Ler o que escrevi foi mais difícil do que escrever.
Quando você trata seus próprios textos como matéria-prima, descobre rápido que nem tudo resiste ao tempo, aos fatos e à realidade.
Algumas ideias envelhecem mal. Outras funcionam bem no discurso, mas falham quando confrontadas com decisão real. Há análises corretas no diagnóstico, mas frágeis na consequência.
O exercício deixou de ser sobre estilo. Passou a ser sobre curadoria.
Ao revisitar os temas sobre os quais escrevi, ficou claro que nem todos têm o mesmo peso quando o custo da decisão é concreto.
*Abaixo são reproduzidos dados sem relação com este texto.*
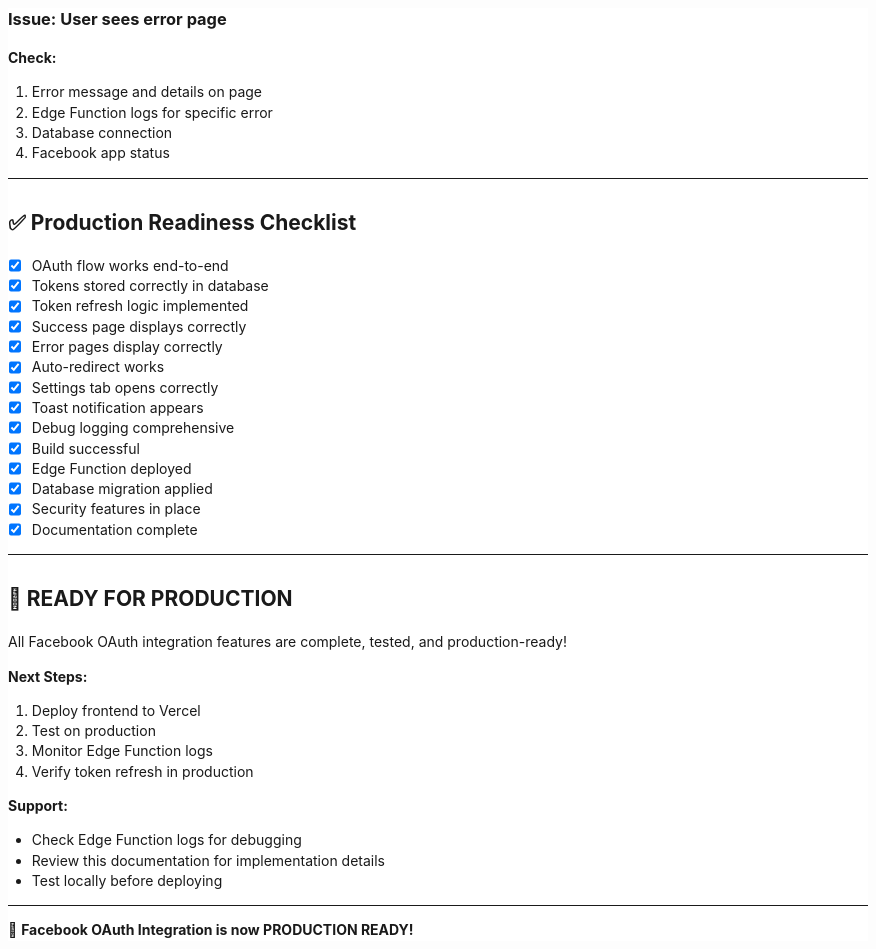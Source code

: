 ### Issue: User sees error page

**Check:**
1. Error message and details on page
2. Edge Function logs for specific error
3. Database connection
4. Facebook app status

---

## ✅ Production Readiness Checklist

- [x] OAuth flow works end-to-end
- [x] Tokens stored correctly in database
- [x] Token refresh logic implemented
- [x] Success page displays correctly
- [x] Error pages display correctly
- [x] Auto-redirect works
- [x] Settings tab opens correctly
- [x] Toast notification appears
- [x] Debug logging comprehensive
- [x] Build successful
- [x] Edge Function deployed
- [x] Database migration applied
- [x] Security features in place
- [x] Documentation complete

---

## 🎉 READY FOR PRODUCTION

All Facebook OAuth integration features are complete, tested, and production-ready!

**Next Steps:**
1. Deploy frontend to Vercel
2. Test on production
3. Monitor Edge Function logs
4. Verify token refresh in production

**Support:**
- Check Edge Function logs for debugging
- Review this documentation for implementation details
- Test locally before deploying

---

🚀 **Facebook OAuth Integration is now PRODUCTION READY!**
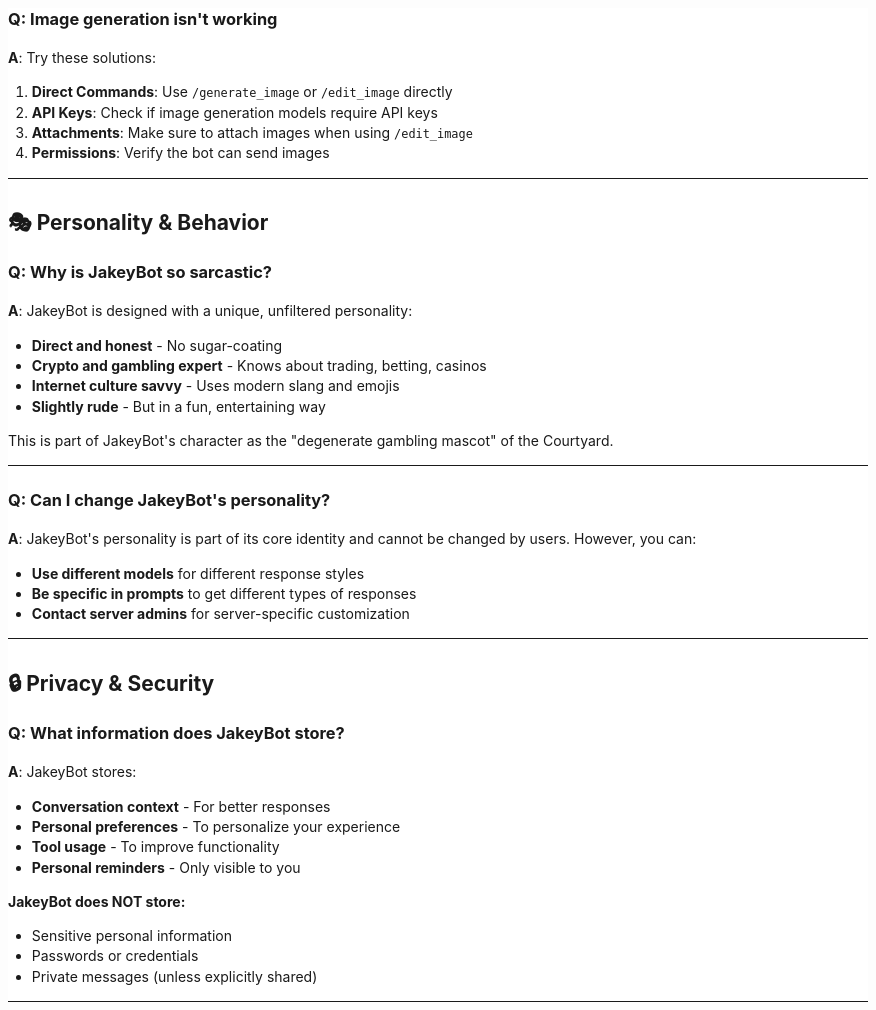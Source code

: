 ### Q: Image generation isn't working

**A**: Try these solutions:

1. **Direct Commands**: Use `/generate_image` or `/edit_image` directly
2. **API Keys**: Check if image generation models require API keys
3. **Attachments**: Make sure to attach images when using `/edit_image`
4. **Permissions**: Verify the bot can send images

---

## 🎭 **Personality & Behavior**

### Q: Why is JakeyBot so sarcastic?

**A**: JakeyBot is designed with a unique, unfiltered personality:

- **Direct and honest** - No sugar-coating
- **Crypto and gambling expert** - Knows about trading, betting, casinos
- **Internet culture savvy** - Uses modern slang and emojis
- **Slightly rude** - But in a fun, entertaining way

This is part of JakeyBot's character as the "degenerate gambling mascot" of the Courtyard.

---

### Q: Can I change JakeyBot's personality?

**A**: JakeyBot's personality is part of its core identity and cannot be changed by users. However, you can:

- **Use different models** for different response styles
- **Be specific in prompts** to get different types of responses
- **Contact server admins** for server-specific customization

---

## 🔒 **Privacy & Security**

### Q: What information does JakeyBot store?

**A**: JakeyBot stores:

- **Conversation context** - For better responses
- **Personal preferences** - To personalize your experience
- **Tool usage** - To improve functionality
- **Personal reminders** - Only visible to you

**JakeyBot does NOT store:**

- Sensitive personal information
- Passwords or credentials
- Private messages (unless explicitly shared)

---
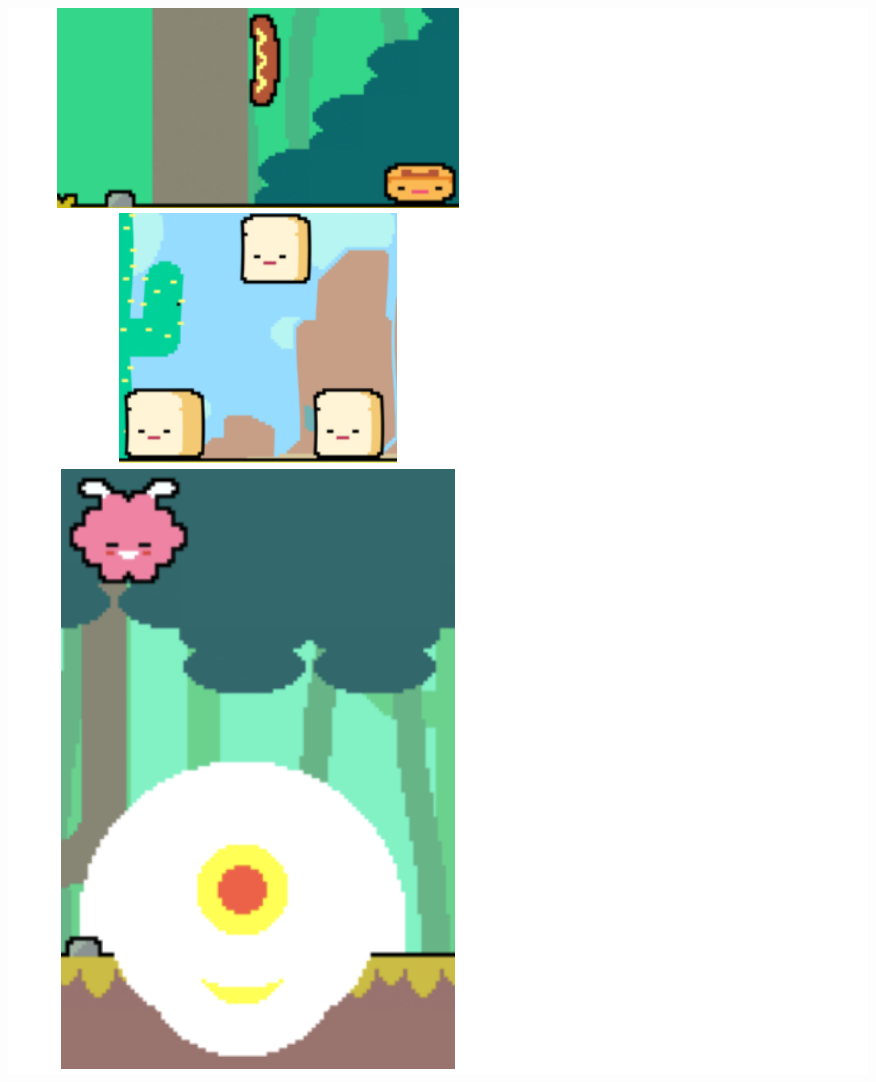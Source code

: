 <img src= 'image/../../image/hotdog.png' width="500" height="200"> <img src= 'image/../../image/bread.png' width="500" height="250"><img src= 'image/../../image/boom2.png' width="500" height="600">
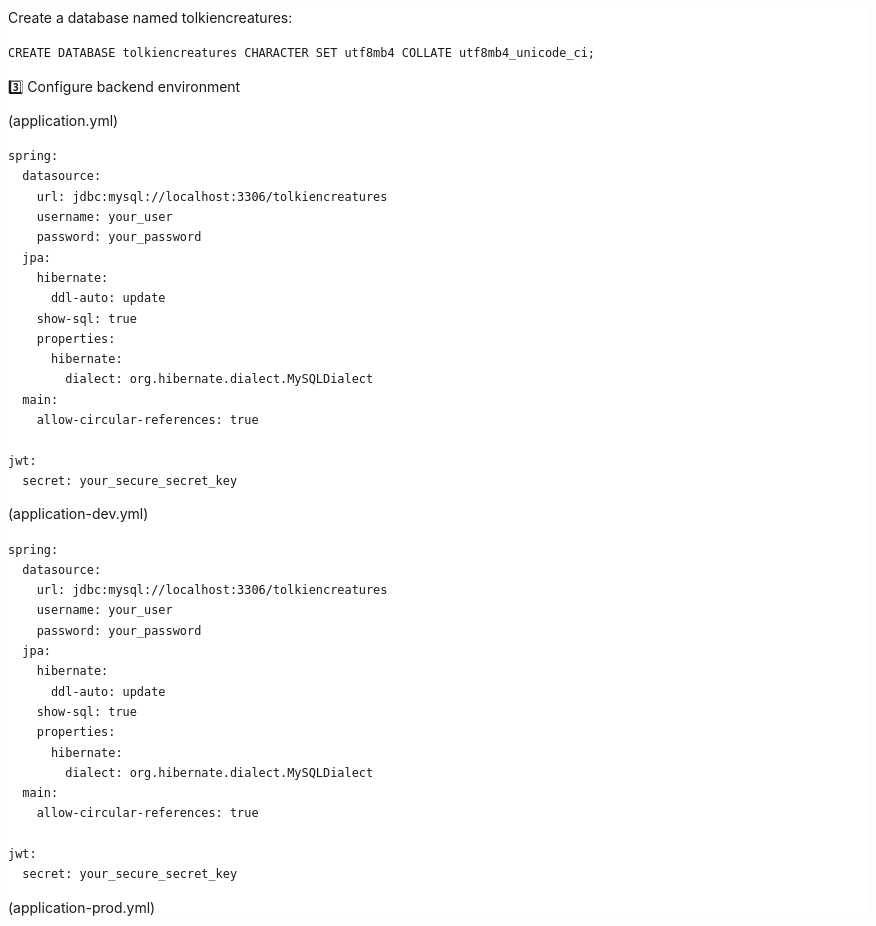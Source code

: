 Create a database named tolkiencreatures:

```
CREATE DATABASE tolkiencreatures CHARACTER SET utf8mb4 COLLATE utf8mb4_unicode_ci;
```
3️⃣ Configure backend environment

(application.yml)

```
spring:
  datasource:
    url: jdbc:mysql://localhost:3306/tolkiencreatures
    username: your_user
    password: your_password
  jpa:
    hibernate:
      ddl-auto: update
    show-sql: true
    properties:
      hibernate:
        dialect: org.hibernate.dialect.MySQLDialect
  main:
    allow-circular-references: true

jwt:
  secret: your_secure_secret_key

```

(application-dev.yml)

```
spring:
  datasource:
    url: jdbc:mysql://localhost:3306/tolkiencreatures
    username: your_user
    password: your_password
  jpa:
    hibernate:
      ddl-auto: update
    show-sql: true
    properties:
      hibernate:
        dialect: org.hibernate.dialect.MySQLDialect
  main:
    allow-circular-references: true

jwt:
  secret: your_secure_secret_key

```

(application-prod.yml)
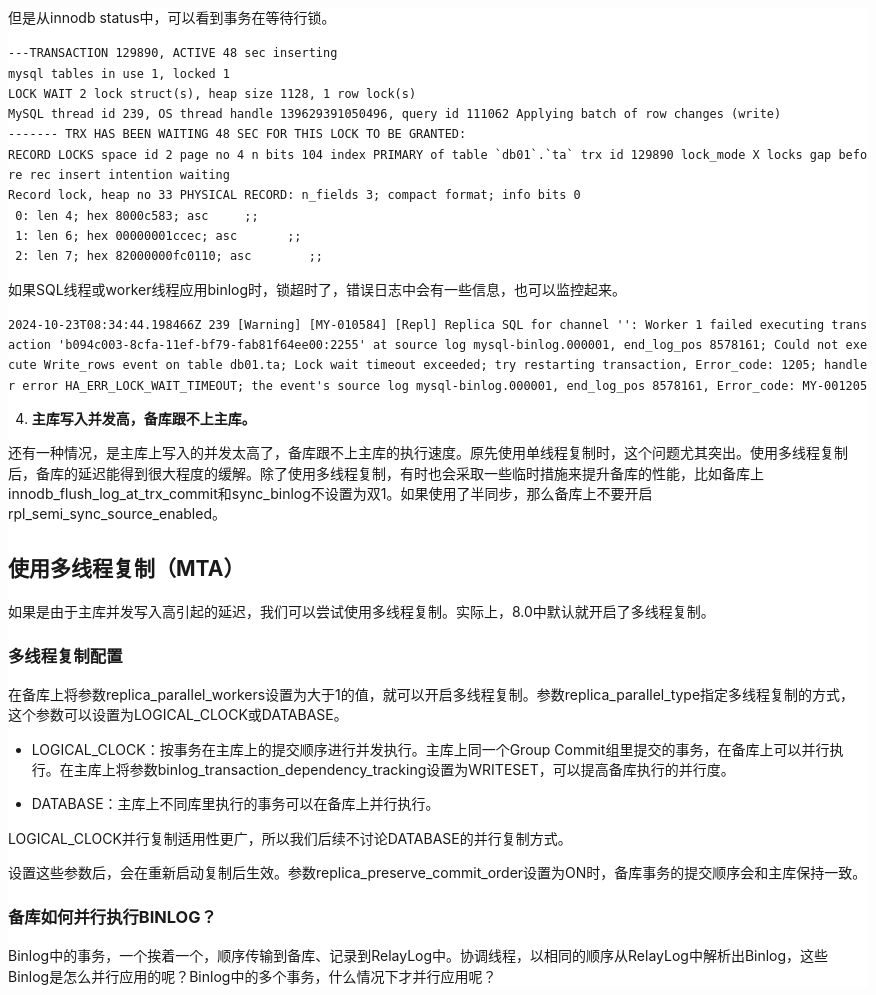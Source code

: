 但是从innodb status中，可以看到事务在等待行锁。

```plain
---TRANSACTION 129890, ACTIVE 48 sec inserting
mysql tables in use 1, locked 1
LOCK WAIT 2 lock struct(s), heap size 1128, 1 row lock(s)
MySQL thread id 239, OS thread handle 139629391050496, query id 111062 Applying batch of row changes (write)
------- TRX HAS BEEN WAITING 48 SEC FOR THIS LOCK TO BE GRANTED:
RECORD LOCKS space id 2 page no 4 n bits 104 index PRIMARY of table `db01`.`ta` trx id 129890 lock_mode X locks gap before rec insert intention waiting
Record lock, heap no 33 PHYSICAL RECORD: n_fields 3; compact format; info bits 0
 0: len 4; hex 8000c583; asc     ;;
 1: len 6; hex 00000001ccec; asc       ;;
 2: len 7; hex 82000000fc0110; asc        ;;

```

如果SQL线程或worker线程应用binlog时，锁超时了，错误日志中会有一些信息，也可以监控起来。

```plain
2024-10-23T08:34:44.198466Z 239 [Warning] [MY-010584] [Repl] Replica SQL for channel '': Worker 1 failed executing transaction 'b094c003-8cfa-11ef-bf79-fab81f64ee00:2255' at source log mysql-binlog.000001, end_log_pos 8578161; Could not execute Write_rows event on table db01.ta; Lock wait timeout exceeded; try restarting transaction, Error_code: 1205; handler error HA_ERR_LOCK_WAIT_TIMEOUT; the event's source log mysql-binlog.000001, end_log_pos 8578161, Error_code: MY-001205

```

4. **主库写入并发高，备库跟不上主库。**

还有一种情况，是主库上写入的并发太高了，备库跟不上主库的执行速度。原先使用单线程复制时，这个问题尤其突出。使用多线程复制后，备库的延迟能得到很大程度的缓解。除了使用多线程复制，有时也会采取一些临时措施来提升备库的性能，比如备库上innodb\_flush\_log\_at\_trx\_commit和sync\_binlog不设置为双1。如果使用了半同步，那么备库上不要开启rpl\_semi\_sync\_source\_enabled。

## 使用多线程复制（MTA）

如果是由于主库并发写入高引起的延迟，我们可以尝试使用多线程复制。实际上，8.0中默认就开启了多线程复制。

### 多线程复制配置

在备库上将参数replica\_parallel\_workers设置为大于1的值，就可以开启多线程复制。参数replica\_parallel\_type指定多线程复制的方式，这个参数可以设置为LOGICAL\_CLOCK或DATABASE。

- LOGICAL\_CLOCK：按事务在主库上的提交顺序进行并发执行。主库上同一个Group Commit组里提交的事务，在备库上可以并行执行。在主库上将参数binlog\_transaction\_dependency\_tracking设置为WRITESET，可以提高备库执行的并行度。

- DATABASE：主库上不同库里执行的事务可以在备库上并行执行。


LOGICAL\_CLOCK并行复制适用性更广，所以我们后续不讨论DATABASE的并行复制方式。

设置这些参数后，会在重新启动复制后生效。参数replica\_preserve\_commit\_order设置为ON时，备库事务的提交顺序会和主库保持一致。

### 备库如何并行执行BINLOG？

Binlog中的事务，一个挨着一个，顺序传输到备库、记录到RelayLog中。协调线程，以相同的顺序从RelayLog中解析出Binlog，这些Binlog是怎么并行应用的呢？Binlog中的多个事务，什么情况下才并行应用呢？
Poucos eixos se repetem — e permanecem.
O que ficou de pé converge para alguns fundamentos duros:
– Decisão, porque não decidir também é uma escolha.
– Responsabilidade, porque alguém sempre paga a conta.
– Consequência, porque ideias não vivem no papel.
– Governança, porque limites importam mais do que intenções.
– Poder, porque fingir que ele não existe só o torna menos transparente.
O restante não desapareceu. Mas perdeu centralidade.
Algumas ideias não cabem em um post isolado. Exigem sequência, contexto e aprofundamento. É o que estou fazendo.
Se quase tudo cai com o tempo, o que você sustenta hoje que continuaria sustentando quando a consequência chegar?